Sunday, September 28, 2008

Interesting times and not the end of Capitalism

As before, Wil Hutton in The Guardian:

This is not the end of capitalism, as some wildly claim; there is no intellectual, social or political challenge to a market system based on respect for private property rights, even by the Chinese Communist party.

Rather, it is a crisis of a particular capitalism that has set aside respect for trust, integrity and fairness as fuddy-duddy obstacles to 'wealth generation'.

Well thank goodness for that.

Now hopefully the Americans will get a handle on their borrowing; quit Iraq in as orderly and rapid manner as possible, invest in infrastructure, education, nationalise their healthcare as well as their banks and mortgage companies and leave running the world to the Europeans or Chinese.

In fact the ideal situation would be one where there were three Great Powers - the Europeans, Americans, and Chinese, with an influential G8 and India.
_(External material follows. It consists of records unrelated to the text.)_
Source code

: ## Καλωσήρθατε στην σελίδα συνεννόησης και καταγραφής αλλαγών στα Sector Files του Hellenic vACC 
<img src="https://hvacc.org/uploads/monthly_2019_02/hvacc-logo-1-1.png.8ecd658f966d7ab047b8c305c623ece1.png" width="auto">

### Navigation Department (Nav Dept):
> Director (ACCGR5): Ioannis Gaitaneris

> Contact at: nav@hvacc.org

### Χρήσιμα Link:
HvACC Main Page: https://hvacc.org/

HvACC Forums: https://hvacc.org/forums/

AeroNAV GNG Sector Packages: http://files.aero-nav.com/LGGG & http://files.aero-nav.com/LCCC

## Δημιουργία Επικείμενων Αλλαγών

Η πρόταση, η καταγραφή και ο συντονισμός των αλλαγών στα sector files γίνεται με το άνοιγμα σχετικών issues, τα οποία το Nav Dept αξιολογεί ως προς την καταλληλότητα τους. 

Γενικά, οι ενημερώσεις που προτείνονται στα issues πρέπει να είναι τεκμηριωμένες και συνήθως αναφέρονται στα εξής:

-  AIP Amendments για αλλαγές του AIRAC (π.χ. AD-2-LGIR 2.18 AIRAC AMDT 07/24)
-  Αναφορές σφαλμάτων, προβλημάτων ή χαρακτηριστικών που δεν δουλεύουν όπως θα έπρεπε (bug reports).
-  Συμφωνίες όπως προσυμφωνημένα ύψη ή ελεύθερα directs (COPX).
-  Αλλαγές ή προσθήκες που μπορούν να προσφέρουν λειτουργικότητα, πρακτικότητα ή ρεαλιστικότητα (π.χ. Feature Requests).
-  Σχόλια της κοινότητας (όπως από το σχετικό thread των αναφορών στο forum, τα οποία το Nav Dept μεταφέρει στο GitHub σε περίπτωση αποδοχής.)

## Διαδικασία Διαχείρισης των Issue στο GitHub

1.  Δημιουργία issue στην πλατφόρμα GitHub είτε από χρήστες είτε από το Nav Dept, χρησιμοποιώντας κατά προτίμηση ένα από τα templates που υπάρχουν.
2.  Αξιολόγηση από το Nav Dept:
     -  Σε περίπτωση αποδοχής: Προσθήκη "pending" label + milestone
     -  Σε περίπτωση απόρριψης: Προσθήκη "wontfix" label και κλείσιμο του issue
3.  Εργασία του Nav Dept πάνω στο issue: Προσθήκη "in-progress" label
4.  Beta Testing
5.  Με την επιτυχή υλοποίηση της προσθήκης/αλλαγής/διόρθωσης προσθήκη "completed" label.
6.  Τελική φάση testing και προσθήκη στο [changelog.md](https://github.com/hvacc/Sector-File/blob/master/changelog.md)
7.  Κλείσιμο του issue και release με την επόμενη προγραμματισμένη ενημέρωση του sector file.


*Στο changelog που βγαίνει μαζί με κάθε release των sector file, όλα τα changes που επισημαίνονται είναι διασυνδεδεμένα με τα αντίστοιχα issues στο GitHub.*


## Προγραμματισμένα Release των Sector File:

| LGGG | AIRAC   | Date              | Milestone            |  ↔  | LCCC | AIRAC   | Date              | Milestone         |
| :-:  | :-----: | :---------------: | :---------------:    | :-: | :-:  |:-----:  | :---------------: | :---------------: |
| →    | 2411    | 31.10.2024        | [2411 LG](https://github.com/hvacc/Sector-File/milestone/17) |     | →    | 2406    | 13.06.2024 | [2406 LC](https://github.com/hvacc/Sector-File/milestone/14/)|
According to this article by Jon Taplin, and based on The Great Transformation by Karl Polanyi, Taplin's analysis:

His conclusion is that the key to a long period of peace is a stable Balance of Power between three or more states, combined with a stable world financial system (he calls it Haute Finance) which constantly stresses that war is destructive to trade.

Also worth checking out is The Rise and Fall of Great Powers by Paul Kennedy and Charles Stross' commentary on this essay on the fall of the USSR by Yegor Gaidar:

Normally empires decline slowly; it took nearly half a century for the British empire to descend from planetary hegemony to the edge of bankruptcy in 1945, for example.

The USSR took a decade from the first serious worries about its balance of trade to the final abortive Putsch and Gorbachev's resignation.

But the US Empire has developed a uniquely unstable financial system over the past two or three decades, and we may be witnessing a catastrophic collapse. (I hope not; this sort of event is deeply uncomfortable and unpleasant to live through, even when it doesn't coincide with major environmental crises, a power vacuum, and a disciplined cadre of apocalypse-obsessed religious fanatics waiting in the wings to seize power if they can.)

Clearly I need to write a list of lessons to be learned from the current economic problems.